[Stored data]
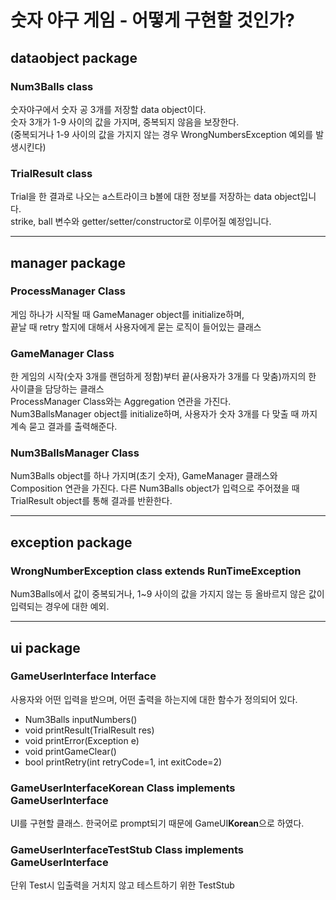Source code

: # 숫자 야구 게임 - 어떻게 구현할 것인가?
## dataobject package
### Num3Balls class
숫자야구에서 숫자 공 3개를 저장할 data object이다.  
숫자 3개가 1-9 사이의 값을 가지며, 중복되지 않음을 보장한다.  
(중복되거나 1-9 사이의 값을 가지지 않는 경우 WrongNumbersException 예외를 발생시킨다)  

### TrialResult class
Trial을 한 결과로 나오는 a스트라이크 b볼에 대한 정보를 저장하는 data object입니다.  
strike, ball 변수와 getter/setter/constructor로 이루어질 예정입니다.

*** 

## manager package
### ProcessManager Class  
게임 하나가 시작될 때 GameManager object를 initialize하며,  
끝날 때 retry 할지에 대해서 사용자에게 묻는 로직이 들어있는 클래스

### GameManager Class
한 게임의 시작(숫자 3개를 랜덤하게 정함)부터 끝(사용자가 3개를 다 맞춤)까지의 한 사이클을 담당하는 클래스  
ProcessManager Class와는 Aggregation 연관을 가진다.  
Num3BallsManager object를 initialize하며, 사용자가 숫자 3개를 다 맞출 때 까지 계속 묻고 결과를 출력해준다.

### Num3BallsManager Class  
Num3Balls object를 하나 가지며(초기 숫자), GameManager 클래스와 Composition 연관을 가진다.
다른 Num3Balls object가 입력으로 주어졌을 때 TrialResult object를 통해 결과를 반환한다.  

***
## exception package
### WrongNumberException class extends RunTimeException
Num3Balls에서 값이 중복되거나, 1~9 사이의 값을 가지지 않는 등 올바르지 않은 값이 입력되는 경우에 대한 예외.

***


## ui package
### GameUserInterface Interface  
사용자와 어떤 입력을 받으며, 어떤 출력을 하는지에 대한 함수가 정의되어 있다.  
* Num3Balls inputNumbers()
* void printResult(TrialResult res)
* void printError(Exception e)
* void printGameClear()
* bool printRetry(int retryCode=1, int exitCode=2)

### GameUserInterfaceKorean Class implements GameUserInterface  
UI를 구현할 클래스. 한국어로 prompt되기 때문에 GameUI**Korean**으로 하였다.  

### GameUserInterfaceTestStub Class implements GameUserInterface
단위 Test시 입출력을 거치지 않고 테스트하기 위한 TestStub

■ **Problem requirements**:
Go through the entries above and write them out again exactly, images left behind.

■ **The completed task**:
Source code

: # 숫자 야구 게임 - 어떻게 구현할 것인가?
## dataobject package
### Num3Balls class
숫자야구에서 숫자 공 3개를 저장할 data object이다.  
숫자 3개가 1-9 사이의 값을 가지며, 중복되지 않음을 보장한다.  
(중복되거나 1-9 사이의 값을 가지지 않는 경우 WrongNumbersException 예외를 발생시킨다)  

### TrialResult class
Trial을 한 결과로 나오는 a스트라이크 b볼에 대한 정보를 저장하는 data object입니다.  
strike, ball 변수와 getter/setter/constructor로 이루어질 예정입니다.

*** 

## manager package
### ProcessManager Class  
게임 하나가 시작될 때 GameManager object를 initialize하며,  
끝날 때 retry 할지에 대해서 사용자에게 묻는 로직이 들어있는 클래스

### GameManager Class
한 게임의 시작(숫자 3개를 랜덤하게 정함)부터 끝(사용자가 3개를 다 맞춤)까지의 한 사이클을 담당하는 클래스  
ProcessManager Class와는 Aggregation 연관을 가진다.  
Num3BallsManager object를 initialize하며, 사용자가 숫자 3개를 다 맞출 때 까지 계속 묻고 결과를 출력해준다.

### Num3BallsManager Class  
Num3Balls object를 하나 가지며(초기 숫자), GameManager 클래스와 Composition 연관을 가진다.
다른 Num3Balls object가 입력으로 주어졌을 때 TrialResult object를 통해 결과를 반환한다.  

***
## exception package
### WrongNumberException class extends RunTimeException
Num3Balls에서 값이 중복되거나, 1~9 사이의 값을 가지지 않는 등 올바르지 않은 값이 입력되는 경우에 대한 예외.

***


## ui package
### GameUserInterface Interface  
사용자와 어떤 입력을 받으며, 어떤 출력을 하는지에 대한 함수가 정의되어 있다.  
* Num3Balls inputNumbers()
* void printResult(TrialResult res)
* void printError(Exception e)
* void printGameClear()
* bool printRetry(int retryCode=1, int exitCode=2)

### GameUserInterfaceKorean Class implements GameUserInterface  
UI를 구현할 클래스. 한국어로 prompt되기 때문에 GameUI**Korean**으로 하였다.  

### GameUserInterfaceTestStub Class implements GameUserInterface
단위 Test시 입출력을 거치지 않고 테스트하기 위한 TestStub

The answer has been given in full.